[Data for this exercise Boundary: Start]
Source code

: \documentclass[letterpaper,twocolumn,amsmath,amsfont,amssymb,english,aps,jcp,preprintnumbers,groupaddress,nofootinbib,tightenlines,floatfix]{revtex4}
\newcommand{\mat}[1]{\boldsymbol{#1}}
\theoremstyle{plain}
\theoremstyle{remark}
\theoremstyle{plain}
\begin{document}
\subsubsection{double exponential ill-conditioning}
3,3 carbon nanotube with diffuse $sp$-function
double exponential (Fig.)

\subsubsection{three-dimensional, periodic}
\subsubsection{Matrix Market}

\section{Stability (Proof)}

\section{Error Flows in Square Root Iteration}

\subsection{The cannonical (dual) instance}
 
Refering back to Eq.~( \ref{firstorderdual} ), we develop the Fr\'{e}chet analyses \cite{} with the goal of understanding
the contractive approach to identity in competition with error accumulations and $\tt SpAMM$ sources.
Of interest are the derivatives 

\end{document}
[Data for this exercise Boundary: End]
[Data for this exercise Boundary: Start]
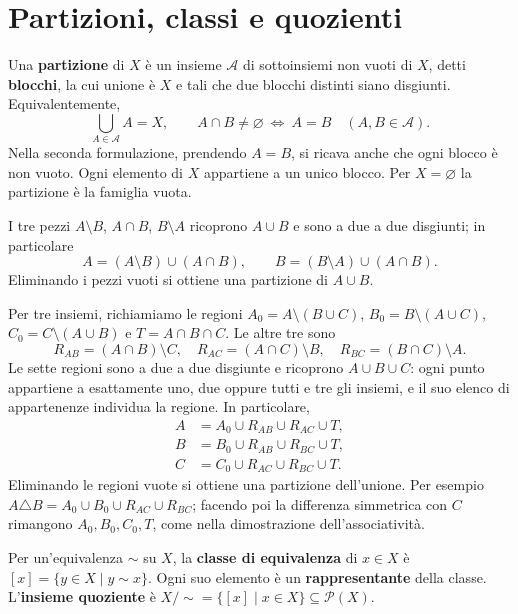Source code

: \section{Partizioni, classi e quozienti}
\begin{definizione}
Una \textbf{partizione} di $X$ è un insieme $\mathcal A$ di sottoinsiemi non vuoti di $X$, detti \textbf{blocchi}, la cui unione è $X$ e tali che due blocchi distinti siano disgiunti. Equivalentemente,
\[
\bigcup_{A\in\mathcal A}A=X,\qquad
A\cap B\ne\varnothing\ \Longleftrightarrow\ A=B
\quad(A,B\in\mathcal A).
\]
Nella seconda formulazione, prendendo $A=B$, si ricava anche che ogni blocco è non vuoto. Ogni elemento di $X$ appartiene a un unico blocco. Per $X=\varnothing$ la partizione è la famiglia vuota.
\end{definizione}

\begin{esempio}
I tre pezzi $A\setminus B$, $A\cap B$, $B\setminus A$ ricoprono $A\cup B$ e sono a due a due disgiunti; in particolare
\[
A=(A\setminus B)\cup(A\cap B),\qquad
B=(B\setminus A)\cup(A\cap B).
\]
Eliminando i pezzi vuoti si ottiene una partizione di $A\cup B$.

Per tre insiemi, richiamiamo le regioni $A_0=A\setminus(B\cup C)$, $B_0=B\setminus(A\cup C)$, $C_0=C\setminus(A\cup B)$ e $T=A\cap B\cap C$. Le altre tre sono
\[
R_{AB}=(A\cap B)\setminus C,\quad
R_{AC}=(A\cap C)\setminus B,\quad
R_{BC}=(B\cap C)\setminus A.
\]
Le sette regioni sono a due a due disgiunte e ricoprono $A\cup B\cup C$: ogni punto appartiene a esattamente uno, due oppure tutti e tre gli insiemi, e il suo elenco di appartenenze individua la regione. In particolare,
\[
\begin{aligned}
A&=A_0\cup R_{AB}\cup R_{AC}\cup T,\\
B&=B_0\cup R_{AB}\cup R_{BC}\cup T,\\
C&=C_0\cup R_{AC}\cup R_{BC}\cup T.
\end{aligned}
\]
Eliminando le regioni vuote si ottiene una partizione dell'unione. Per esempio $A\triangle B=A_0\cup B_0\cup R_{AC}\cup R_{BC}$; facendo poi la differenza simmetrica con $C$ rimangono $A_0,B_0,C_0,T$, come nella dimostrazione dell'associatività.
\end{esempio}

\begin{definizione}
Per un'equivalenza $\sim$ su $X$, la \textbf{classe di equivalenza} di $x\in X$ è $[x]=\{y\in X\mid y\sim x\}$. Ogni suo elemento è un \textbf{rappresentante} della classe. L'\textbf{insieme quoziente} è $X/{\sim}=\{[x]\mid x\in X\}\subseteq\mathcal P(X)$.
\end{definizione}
[Data for this exercise Boundary: End]
**Task brief**
Your answer must be a single number: the count of lines in the data that contain the string "regioni".

**Solution for this exercise**
3